WASHINGTON (Reuters) - The United States, European governments and Arab states have begun discussing the possibility of exile for Bashar al-Assad despite skepticism the defiant Syrian president is ready to consider such an offer, Western officials said on Wednesday.
While talks have not progressed far and there is no real sense that Assad’s fall is imminent, one official said as many as three countries were willing to take him as a way to bring an end to Syria’s bloody 10-month-old crisis.
Two sources said no European states were prepared to give Assad sanctuary, but one official said the United Arab Emirates might be among those open to the idea.
Talk of exile has surfaced amid mounting international pressure on Assad and a diplomatic showdown over a proposed Arab League resolution at the United Nations aimed at getting him to transfer power. He has responded by stepping up assaults on opposition strongholds.
With the White House insisting for weeks that Assad’s days in power are numbered, it was unclear whether this marks an attempt to persuade the Syrian leader and his family to grasp the chance of a safe exit instead of risking the fate of Libya’s Muammar Gaddafi, who was hunted and killed by rebels last year.
But with Assad showing he remains in charge of a powerful security apparatus and the Syrian opposition fragmented militarily, it could also be an effort to step up psychological pressure and open new cracks in his inner circle.
The officials, who spoke on condition of anonymity, said neither the United States nor the European Union had taken the lead on the idea, which has been advocated by Arab nations as a way to try to end the violence in Syria.
“We understand that some countries have offered to host him should he choose to leave Syria,” a senior Obama administration official said, without naming any of the countries.

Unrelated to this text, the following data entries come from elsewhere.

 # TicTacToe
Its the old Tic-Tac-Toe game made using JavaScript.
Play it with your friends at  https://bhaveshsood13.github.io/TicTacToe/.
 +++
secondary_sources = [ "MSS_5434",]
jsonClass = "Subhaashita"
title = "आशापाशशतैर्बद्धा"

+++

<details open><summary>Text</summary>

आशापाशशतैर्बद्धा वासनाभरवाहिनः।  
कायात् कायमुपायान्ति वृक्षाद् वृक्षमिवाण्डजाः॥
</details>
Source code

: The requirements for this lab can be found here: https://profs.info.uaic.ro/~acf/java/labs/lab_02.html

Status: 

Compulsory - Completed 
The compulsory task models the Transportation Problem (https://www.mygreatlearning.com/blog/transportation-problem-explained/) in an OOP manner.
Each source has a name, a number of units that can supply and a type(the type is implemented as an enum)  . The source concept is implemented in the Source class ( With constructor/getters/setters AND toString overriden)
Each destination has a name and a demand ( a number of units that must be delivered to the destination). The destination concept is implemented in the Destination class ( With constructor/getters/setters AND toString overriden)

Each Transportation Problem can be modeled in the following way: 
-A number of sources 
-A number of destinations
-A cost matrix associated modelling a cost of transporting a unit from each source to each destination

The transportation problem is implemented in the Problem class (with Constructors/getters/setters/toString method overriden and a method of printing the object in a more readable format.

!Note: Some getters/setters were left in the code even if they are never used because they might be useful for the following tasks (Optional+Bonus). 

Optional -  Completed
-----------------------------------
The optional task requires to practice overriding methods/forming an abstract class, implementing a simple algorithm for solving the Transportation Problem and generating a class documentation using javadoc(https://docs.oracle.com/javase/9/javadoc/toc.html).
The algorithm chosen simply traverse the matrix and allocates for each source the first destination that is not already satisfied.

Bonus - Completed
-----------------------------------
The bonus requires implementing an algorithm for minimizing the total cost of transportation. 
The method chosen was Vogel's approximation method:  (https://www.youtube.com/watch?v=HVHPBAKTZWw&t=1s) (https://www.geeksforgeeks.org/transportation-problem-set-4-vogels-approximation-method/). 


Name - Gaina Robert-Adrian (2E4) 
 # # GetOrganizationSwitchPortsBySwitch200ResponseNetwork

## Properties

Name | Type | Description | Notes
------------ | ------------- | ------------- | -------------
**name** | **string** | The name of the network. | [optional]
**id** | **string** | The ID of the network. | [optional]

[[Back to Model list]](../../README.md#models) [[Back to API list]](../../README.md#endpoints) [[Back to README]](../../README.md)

Before that could happen, however, the question of whether Assad would be granted some kind of immunity would have to be tackled --- something the Syrian opposition as well as international human rights groups would likely oppose.
“There are significant questions of accountability for the horrible abuses that have been committed against the Syrian people,” the senior U.S. official said.
“Ultimately these issues will be deliberated by the Syrian people in concert with regional and international partners,” the official said. “This is about what Syrians need to end this crisis and begin the process of rebuilding their country.”
While U.S. officials maintained that exile was worth exploring among other options, one European official voiced doubt it would work, saying Assad had given no indication that he might accept a graceful exit.
Bruce Reidel, a former CIA analyst who has advised President Barack Obama, said Arab countries appeared to be trying to craft a political solution in Syria modeled after Yemen.
Yemeni President Ali Abdullah Saleh arrived in the United States on Saturday for treatment of wounds suffered in an assassination attempt in June. Under a power transfer plan drawn up by Gulf Arab countries for Saleh to step down to end a year of protests against his rule, a vice president is presiding over a unity government with presidential elections set for February 21.
“Assad and his wife get safe exile,” said Reidel, now at the Brookings Institution think tank in Washington. “But who will take him? Iran? Russia? UK? And does he get immunity like Saleh?”
Officials stressed the discussions of the exile option for Assad were at an early stage and there was no agreed plan on how such an exit might be orchestrated.
A European official said EU members were willing to consider the idea of Assad going into exile but that there was “no way we’d have him in our countries.”
“Our priority remains ending the slaughter that Assad and his regime are perpetrating against Syrian civilians, and facilitating a peaceful and orderly transition to democracy,” the senior U.S. administration official said.
Administration officials were hesitant to predict how much time Assad might be able to stay in power in the face of international isolation and sanctions. But the consensus was it would be months, not weeks, before Assad came to crunch time.
U.S. Director of National Intelligence James Clapper said on Tuesday that it was just a matter of time before Assad falls, but acknowledged “it could be a long time.”
Much could depend on the fate of a European-Arab-drafted resolution in the U.N. Security Council that would call for Assad to hand powers to his deputy to defuse the uprising against his family’s dynastic rule.
Russia said on Wednesday it would veto any resolution on Syria that it finds unacceptable, after demanding any measure rule out military intervention to halt the bloodshed touched off by protests against Assad.
The political violence in Syria has killed at least 5,000 people in the past 10 months and activists say Assad’s forces have stepped up operations this week on opposition strongholds, from Damascus suburbs to the cities of Hama, Homs and the border provinces of Deraa and Idlib.